Las Vegas Sun

May 10, 2024

$650 million project OK’d to ensure water to LV

A $650 million "third straw" to ensure Las Vegas' continued use of Lake Mead water got the go-ahead Thursday from the board of the region's wholesale water agency.

The board approved the project with a 5-0 vote after Pat Mulroy, Southern Nevada Water Authority general manager, told the board members that the threat of a longer drought could cripple the agency's ability to bring enough clean water to the city.

The agency is in a race against time and nature, officials said.

"We need to start work now in order to have a new intake up and running by 2011," said Marc Jensen, Water Authority engineering director.

Construction on the 2.5-mile line could be complete by then, officials said. The project would largely be funded by more than doubling the fees developers pay when connecting new homes to the existing water systems.

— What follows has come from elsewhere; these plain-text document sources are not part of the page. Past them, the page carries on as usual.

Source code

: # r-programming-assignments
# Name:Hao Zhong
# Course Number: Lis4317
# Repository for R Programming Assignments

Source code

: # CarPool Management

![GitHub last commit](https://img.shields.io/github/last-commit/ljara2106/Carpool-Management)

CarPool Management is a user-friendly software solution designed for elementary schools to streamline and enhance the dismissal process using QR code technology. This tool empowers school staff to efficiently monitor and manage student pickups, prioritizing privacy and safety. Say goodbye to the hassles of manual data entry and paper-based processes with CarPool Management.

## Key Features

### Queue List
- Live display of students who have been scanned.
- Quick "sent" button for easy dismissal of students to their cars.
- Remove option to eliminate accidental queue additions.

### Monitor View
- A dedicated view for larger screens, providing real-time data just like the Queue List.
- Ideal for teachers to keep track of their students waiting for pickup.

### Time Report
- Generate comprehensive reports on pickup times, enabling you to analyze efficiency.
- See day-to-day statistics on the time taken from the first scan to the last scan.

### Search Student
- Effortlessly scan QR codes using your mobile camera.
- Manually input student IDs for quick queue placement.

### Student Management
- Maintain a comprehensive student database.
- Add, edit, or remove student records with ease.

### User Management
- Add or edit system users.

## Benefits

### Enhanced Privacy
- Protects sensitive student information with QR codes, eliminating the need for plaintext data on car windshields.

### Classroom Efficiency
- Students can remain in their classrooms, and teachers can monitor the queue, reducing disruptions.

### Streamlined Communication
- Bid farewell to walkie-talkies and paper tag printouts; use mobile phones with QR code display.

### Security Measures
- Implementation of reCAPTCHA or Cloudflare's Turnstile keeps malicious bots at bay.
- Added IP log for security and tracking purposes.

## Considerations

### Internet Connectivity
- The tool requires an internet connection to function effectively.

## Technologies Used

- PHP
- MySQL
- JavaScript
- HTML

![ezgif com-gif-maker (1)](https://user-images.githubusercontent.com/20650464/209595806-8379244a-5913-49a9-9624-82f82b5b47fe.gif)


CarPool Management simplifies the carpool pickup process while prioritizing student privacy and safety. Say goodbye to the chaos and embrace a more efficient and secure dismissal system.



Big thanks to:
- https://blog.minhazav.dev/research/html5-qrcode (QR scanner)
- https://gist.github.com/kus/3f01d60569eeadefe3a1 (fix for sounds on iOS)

The project would bring relatively clean water from deep in the lake past the existing intakes and to the Alfred Merritt Smith Water Treatment Plant near the shores of Lake Mead, according to the agency.

While last winter and this spring have brought above-average precipitation throughout the basin of the Colorado River, which feeds Lake Mead, the fact that Mead's upstream reservoir, Lake Powell, is two-thirds empty means that the water level behind Hoover Dam will continue to fall. Overall, the entire river system is more than half empty.

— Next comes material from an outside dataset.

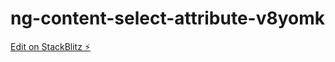 # ng-content-select-attribute-v8yomk

[Edit on StackBlitz ⚡️](https://stackblitz.com/edit/ng-content-select-attribute-v8yomk)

While the federal government, which oversees water deliveries to downstream users, has authorized a release of 8.23 million acre-feet this year from Powell, the demand on the resource from Mead is more than 9.5 million acre-feet. The 9.5 million acre-feet includes the 300,000 acre-feet that provides nearly all of Southern Nevada's water supply.

The deficit will come out of Lake Mead.

"While the drought may have eased a little bit, it is still not over as Lake Mead will continue to decline," said Kay Brothers, Water Authority deputy general manager.

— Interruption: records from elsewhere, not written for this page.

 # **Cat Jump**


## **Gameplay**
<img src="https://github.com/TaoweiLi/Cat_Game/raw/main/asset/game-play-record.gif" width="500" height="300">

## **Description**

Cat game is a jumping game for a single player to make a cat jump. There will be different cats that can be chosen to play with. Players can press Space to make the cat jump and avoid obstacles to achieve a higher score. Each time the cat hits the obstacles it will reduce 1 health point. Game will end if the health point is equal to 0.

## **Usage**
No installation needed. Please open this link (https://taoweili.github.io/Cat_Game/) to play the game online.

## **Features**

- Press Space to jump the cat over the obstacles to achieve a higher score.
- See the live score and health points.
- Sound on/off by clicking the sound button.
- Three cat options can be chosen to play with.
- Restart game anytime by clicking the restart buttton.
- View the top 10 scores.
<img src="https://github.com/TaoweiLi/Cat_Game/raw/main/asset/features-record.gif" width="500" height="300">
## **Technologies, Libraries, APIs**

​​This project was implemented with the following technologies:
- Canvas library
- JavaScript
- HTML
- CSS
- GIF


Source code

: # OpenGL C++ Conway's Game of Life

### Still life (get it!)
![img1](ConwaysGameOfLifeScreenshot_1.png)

If the drought revives over the next several years, the water level in the lake could fall below 1,050 feet above sea level and knock out the original, older intake.

The second intake is 50 feet lower than the first, but if the first intake is dry, the second would likely also be affected, Jensen said.

The water level of the lake is now at 1,143 feet above sea level. Federal officials believe the level will continue falling at least past 1,125 feet through the end of the year.

"At this point (at the 1,050-foot level), the lake essentially is just a wide spot on the river," Jensen warned the Water Authority board.

Worse for the authority, a third of the flow uphill to Las Vegas would be lost. The flow from Lake Mead to the urban area would fall from 900,000 gallons a minute to 600,000 gallons a minute, Jensen said.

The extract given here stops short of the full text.